Journal article Open Access

Unwarranted exclusion of intermediate lineage A/B SARS-CoV-2 genomes is inconsistent with the two spillover hypothesis of the origin of COVID-19

Steven E Massey; Adrian Jones; Daouyu Zhang; Yuri Deigin; Steven C Quay

Pekar et al. (2022) propose that SARS-CoV-2 was a zoonotic spillover that first infected humans in the Huanan Seafood Market in Wuhan, China.

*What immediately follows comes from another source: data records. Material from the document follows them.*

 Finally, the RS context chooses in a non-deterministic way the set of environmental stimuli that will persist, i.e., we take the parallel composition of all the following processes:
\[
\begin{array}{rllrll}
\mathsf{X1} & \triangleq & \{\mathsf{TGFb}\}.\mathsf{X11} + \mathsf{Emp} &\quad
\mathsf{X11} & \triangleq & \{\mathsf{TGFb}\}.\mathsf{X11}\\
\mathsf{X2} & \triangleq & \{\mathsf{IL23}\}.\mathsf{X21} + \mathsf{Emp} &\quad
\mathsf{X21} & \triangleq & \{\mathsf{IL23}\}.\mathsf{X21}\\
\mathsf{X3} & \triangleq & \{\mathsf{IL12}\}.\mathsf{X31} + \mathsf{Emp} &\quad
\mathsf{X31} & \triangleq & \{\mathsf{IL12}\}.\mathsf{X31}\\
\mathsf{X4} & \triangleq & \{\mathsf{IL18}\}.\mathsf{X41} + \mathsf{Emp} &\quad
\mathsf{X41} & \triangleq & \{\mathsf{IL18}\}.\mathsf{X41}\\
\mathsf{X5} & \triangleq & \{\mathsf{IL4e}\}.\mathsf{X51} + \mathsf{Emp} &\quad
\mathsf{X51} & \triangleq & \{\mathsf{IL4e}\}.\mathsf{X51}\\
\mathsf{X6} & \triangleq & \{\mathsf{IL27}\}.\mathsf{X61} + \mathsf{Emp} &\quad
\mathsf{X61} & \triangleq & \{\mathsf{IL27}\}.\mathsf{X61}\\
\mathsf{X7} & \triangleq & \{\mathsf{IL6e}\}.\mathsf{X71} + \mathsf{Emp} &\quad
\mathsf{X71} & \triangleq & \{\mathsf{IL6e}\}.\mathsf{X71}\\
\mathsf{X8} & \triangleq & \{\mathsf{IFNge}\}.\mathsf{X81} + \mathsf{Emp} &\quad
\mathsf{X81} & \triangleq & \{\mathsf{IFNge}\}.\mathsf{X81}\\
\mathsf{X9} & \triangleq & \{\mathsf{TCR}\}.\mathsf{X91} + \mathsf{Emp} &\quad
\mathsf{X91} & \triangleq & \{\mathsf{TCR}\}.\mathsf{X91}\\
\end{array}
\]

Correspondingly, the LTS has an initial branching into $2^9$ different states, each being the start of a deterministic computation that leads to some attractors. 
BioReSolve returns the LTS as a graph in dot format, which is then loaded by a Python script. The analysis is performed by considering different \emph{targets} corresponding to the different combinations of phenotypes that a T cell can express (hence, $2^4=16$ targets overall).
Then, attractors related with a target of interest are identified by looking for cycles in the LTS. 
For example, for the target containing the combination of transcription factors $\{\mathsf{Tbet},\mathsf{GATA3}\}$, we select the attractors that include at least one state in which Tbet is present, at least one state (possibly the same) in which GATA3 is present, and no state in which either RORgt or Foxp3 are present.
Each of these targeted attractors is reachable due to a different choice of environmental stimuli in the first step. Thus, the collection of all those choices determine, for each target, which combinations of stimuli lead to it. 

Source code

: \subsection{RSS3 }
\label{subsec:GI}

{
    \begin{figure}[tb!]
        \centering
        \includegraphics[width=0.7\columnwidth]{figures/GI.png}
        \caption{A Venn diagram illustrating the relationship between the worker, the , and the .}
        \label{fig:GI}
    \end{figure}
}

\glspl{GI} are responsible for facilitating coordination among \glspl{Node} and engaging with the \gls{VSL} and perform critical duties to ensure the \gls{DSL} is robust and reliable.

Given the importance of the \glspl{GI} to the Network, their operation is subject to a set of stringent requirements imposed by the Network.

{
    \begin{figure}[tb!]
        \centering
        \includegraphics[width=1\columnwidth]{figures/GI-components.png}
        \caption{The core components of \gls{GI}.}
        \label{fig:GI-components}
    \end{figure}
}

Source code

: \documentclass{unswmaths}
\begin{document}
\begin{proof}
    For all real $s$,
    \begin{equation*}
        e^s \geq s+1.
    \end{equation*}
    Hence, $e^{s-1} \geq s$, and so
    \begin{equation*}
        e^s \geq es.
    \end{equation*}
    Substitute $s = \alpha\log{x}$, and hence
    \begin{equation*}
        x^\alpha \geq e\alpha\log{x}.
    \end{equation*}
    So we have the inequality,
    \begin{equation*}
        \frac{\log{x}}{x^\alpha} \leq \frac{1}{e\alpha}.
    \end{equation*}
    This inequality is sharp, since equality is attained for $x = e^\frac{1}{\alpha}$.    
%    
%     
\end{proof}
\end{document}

The basis for their analysis is the hypothesis that there were two spillovers into humans that are recognized by a two-SNV difference, called Lineage A and B, and that the one-SNV intermediate A/B genomes found in numerous human infections are all sequencing errors, implying that the intermediate A/B genomes with a single SNV occurred in unsampled animal hosts. Consequently, confirmation of the existence of an intermediate A/B genome from humans would falsify their hypothesis. Pekar et al. identified and excluded 20 A/B intermediate genomes from their analysis. A variety of exclusion criteria were applied, including low sequencing depth, and the assertion of repeated sequencing errors at lineage defining positions 8782 and 28144.  However, data from GISAID shows that most of the genomes were sequenced to high coverage, contradicting these criteria. The decision to exclude the majority of genomes was based on personal communications, with raw data not being available for inspection. Multiple errors and inconsistencies were observed in the exclusion process. Mapping analysis of a genome from Singapore, dismissed due to an arbitrary read depth cutoff, confirms it as a true intermediate, while an intermediate genome from Wuhan was discarded even though it conformed to the cutoff. Puzzlingly, two genomes from Beijing were discarded despite an average sequencing depth of 2175X. Lastly, we identify a new potential intermediate genome from Guangzhou. Consequently, we find that exclusion of many of the intermediate genomes is unfounded, leaving the conclusion of two natural zoonoses unsupported.